Within the entries below, the lines from the one with "projections of V" through the one with "both the feature" are to be set down exactly, both ends kept.

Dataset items
----
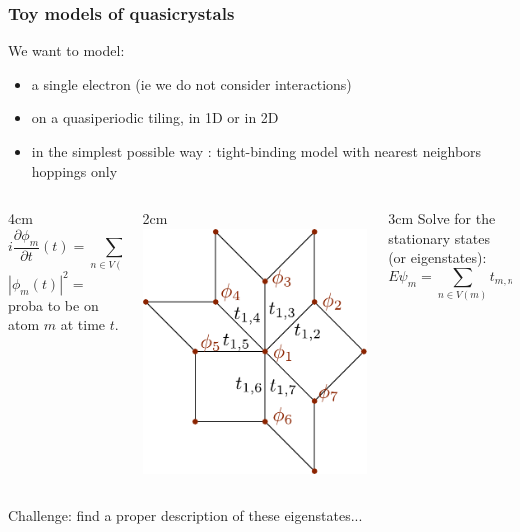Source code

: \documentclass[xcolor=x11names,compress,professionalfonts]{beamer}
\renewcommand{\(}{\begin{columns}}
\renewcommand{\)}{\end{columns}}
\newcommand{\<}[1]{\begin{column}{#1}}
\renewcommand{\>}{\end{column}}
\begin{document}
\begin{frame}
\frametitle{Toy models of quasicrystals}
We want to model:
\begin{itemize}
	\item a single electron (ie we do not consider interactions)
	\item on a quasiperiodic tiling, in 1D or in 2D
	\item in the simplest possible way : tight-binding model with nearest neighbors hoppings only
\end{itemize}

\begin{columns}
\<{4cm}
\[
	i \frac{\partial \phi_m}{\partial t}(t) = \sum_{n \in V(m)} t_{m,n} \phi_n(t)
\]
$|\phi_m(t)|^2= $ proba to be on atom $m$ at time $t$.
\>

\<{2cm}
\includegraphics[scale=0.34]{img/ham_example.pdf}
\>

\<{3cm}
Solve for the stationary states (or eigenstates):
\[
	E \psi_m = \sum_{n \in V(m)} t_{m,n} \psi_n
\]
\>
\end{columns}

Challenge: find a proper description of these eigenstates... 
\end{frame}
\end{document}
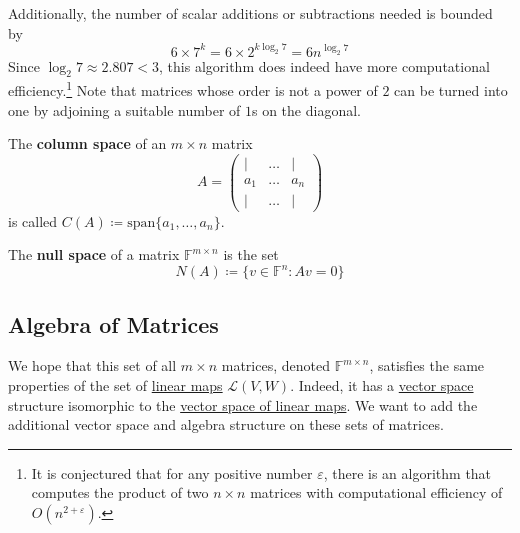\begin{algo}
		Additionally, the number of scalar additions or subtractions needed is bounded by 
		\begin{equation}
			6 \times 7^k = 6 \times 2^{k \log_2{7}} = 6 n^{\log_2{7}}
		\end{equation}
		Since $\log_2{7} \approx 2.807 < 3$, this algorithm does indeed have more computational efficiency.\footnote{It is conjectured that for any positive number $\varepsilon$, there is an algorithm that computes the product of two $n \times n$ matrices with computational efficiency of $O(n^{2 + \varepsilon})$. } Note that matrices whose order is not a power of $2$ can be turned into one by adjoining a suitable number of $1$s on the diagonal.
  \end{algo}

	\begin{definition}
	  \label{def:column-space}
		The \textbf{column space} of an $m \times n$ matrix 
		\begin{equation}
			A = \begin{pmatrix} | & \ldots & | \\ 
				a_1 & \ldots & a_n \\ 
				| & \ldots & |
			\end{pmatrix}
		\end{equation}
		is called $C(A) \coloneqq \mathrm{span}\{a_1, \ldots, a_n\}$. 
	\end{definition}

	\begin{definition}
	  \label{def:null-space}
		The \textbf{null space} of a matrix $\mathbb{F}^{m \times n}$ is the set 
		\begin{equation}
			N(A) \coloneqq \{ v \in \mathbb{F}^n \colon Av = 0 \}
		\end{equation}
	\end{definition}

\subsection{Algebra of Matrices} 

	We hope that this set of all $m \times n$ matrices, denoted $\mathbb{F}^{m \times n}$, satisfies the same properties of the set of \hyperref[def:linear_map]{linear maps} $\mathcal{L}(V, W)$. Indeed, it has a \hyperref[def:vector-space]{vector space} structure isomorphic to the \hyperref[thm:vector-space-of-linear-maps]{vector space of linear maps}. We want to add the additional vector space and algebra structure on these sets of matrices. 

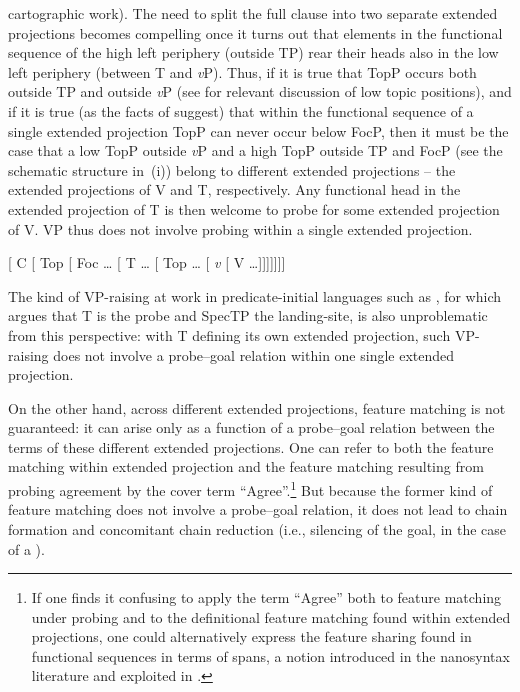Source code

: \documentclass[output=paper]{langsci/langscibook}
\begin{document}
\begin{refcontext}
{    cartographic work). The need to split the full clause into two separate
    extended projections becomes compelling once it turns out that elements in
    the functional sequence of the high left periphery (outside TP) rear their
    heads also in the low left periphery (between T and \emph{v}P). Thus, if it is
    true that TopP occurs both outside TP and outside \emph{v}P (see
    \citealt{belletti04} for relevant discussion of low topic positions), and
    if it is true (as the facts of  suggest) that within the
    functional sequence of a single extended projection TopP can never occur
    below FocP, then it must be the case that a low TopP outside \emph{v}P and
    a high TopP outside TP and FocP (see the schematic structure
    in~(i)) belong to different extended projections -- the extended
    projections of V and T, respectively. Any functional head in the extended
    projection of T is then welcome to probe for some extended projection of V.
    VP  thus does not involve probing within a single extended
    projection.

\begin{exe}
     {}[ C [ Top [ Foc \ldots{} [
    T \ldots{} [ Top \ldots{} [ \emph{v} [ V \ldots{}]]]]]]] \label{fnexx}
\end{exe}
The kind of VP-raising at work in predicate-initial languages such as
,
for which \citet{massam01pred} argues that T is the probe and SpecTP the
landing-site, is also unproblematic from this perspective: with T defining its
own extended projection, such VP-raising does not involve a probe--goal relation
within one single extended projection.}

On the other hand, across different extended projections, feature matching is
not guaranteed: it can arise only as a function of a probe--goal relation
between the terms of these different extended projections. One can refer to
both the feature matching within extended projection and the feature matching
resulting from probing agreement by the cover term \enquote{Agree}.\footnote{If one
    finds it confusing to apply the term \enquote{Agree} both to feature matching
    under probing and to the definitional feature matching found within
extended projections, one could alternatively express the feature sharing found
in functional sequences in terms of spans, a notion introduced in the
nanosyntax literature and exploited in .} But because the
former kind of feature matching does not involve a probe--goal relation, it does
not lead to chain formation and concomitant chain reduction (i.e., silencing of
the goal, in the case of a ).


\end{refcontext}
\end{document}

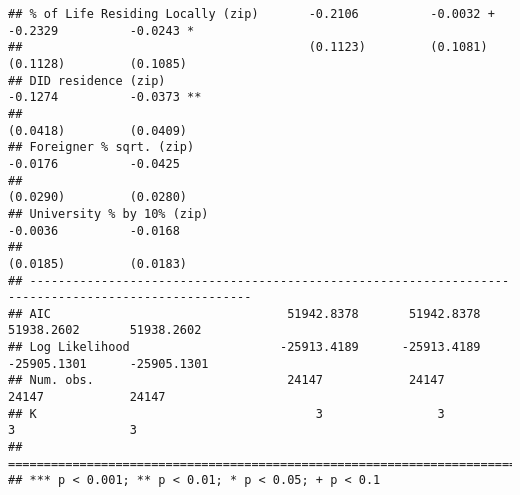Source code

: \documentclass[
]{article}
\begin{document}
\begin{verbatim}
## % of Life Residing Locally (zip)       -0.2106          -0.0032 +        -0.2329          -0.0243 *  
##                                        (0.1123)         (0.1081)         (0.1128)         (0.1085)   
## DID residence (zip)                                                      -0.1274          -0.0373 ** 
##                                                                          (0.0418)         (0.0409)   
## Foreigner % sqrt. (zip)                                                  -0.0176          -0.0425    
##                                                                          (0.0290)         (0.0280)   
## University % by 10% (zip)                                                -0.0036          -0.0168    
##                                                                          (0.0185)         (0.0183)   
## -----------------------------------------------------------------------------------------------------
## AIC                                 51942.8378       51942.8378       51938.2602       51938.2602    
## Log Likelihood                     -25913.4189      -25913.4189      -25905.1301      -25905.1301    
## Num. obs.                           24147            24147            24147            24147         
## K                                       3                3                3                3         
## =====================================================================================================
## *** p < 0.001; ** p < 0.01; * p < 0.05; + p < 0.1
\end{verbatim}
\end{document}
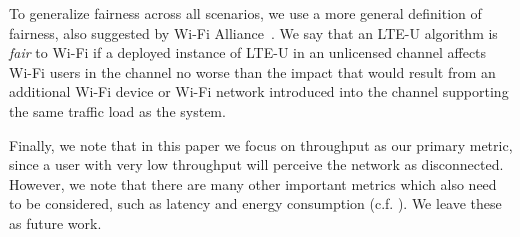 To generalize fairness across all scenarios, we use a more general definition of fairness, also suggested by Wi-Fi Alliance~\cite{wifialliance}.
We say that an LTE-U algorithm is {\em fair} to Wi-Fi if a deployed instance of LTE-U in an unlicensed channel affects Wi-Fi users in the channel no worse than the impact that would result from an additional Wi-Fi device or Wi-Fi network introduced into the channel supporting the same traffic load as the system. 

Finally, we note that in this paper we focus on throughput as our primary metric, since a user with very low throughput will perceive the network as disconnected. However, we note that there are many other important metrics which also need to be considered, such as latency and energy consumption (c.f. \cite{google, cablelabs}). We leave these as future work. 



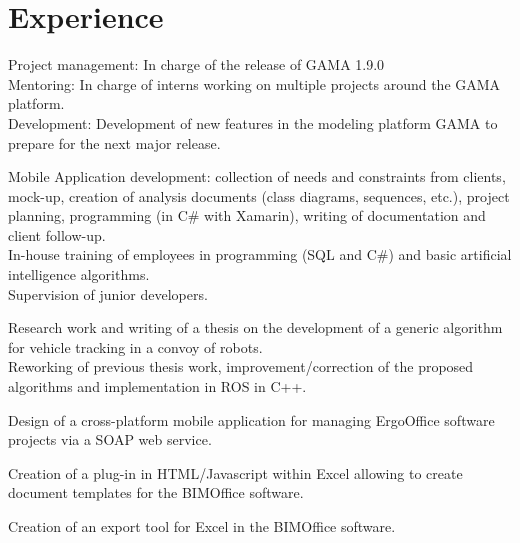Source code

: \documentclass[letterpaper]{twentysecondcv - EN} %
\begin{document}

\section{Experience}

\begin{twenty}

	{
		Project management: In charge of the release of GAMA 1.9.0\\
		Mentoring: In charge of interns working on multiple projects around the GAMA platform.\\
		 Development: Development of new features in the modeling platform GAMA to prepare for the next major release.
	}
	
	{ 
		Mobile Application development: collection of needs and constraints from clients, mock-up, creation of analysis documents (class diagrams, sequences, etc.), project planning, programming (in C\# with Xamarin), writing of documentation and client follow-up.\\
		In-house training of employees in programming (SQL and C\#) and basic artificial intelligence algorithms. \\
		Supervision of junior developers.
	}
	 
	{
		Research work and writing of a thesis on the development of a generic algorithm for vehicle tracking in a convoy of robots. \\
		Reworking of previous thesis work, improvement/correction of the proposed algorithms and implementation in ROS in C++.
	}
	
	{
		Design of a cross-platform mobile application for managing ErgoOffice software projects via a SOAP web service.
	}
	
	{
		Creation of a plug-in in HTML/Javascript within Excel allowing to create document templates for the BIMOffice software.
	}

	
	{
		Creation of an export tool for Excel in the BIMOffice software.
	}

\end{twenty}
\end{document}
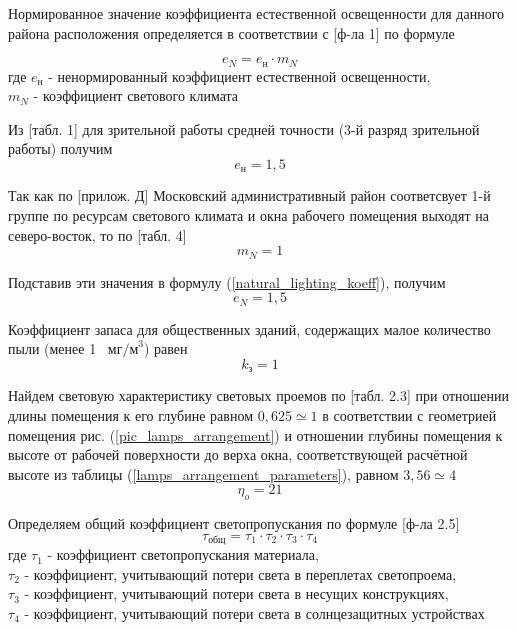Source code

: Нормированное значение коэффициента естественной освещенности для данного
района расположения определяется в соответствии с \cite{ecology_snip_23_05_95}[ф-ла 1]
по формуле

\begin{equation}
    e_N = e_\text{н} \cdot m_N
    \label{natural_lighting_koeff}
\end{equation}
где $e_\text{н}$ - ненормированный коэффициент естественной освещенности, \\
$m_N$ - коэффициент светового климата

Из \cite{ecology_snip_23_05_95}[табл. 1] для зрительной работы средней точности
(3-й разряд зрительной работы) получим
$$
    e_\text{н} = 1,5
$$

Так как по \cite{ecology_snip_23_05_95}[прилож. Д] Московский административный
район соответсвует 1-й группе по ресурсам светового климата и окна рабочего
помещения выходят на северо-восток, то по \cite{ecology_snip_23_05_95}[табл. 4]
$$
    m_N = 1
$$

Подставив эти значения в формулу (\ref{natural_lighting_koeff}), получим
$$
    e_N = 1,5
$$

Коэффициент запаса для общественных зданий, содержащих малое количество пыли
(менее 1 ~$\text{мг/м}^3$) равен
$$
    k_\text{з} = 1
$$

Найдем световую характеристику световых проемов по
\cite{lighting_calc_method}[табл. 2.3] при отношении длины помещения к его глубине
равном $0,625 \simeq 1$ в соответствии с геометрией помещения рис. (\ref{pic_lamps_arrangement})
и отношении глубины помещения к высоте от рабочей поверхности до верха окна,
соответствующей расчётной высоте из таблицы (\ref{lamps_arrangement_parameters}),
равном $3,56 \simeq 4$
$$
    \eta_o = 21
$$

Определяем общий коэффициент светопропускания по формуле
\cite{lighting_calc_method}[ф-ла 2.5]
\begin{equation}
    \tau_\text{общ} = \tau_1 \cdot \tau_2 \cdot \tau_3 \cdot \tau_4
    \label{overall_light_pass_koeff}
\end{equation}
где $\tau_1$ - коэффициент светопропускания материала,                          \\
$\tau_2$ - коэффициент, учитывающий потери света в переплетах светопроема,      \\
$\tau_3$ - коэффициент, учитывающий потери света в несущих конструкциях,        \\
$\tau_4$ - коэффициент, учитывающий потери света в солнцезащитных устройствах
----
*REPLY TO THE TASK:*
    projections of V and T, respectively. Any functional head in the extended
    projection of T is then welcome to probe for some extended projection of V.
    VP  thus does not involve probing within a single extended
    projection.

\begin{exe}
     {}[ C [ Top [ Foc \ldots{} [
    T \ldots{} [ Top \ldots{} [ \emph{v} [ V \ldots{}]]]]]]] \label{fnexx}
\end{exe}
The kind of VP-raising at work in predicate-initial languages such as
,
for which \citet{massam01pred} argues that T is the probe and SpecTP the
landing-site, is also unproblematic from this perspective: with T defining its
own extended projection, such VP-raising does not involve a probe--goal relation
within one single extended projection.}

On the other hand, across different extended projections, feature matching is
not guaranteed: it can arise only as a function of a probe--goal relation
between the terms of these different extended projections. One can refer to
both the feature matching within extended projection and the feature matching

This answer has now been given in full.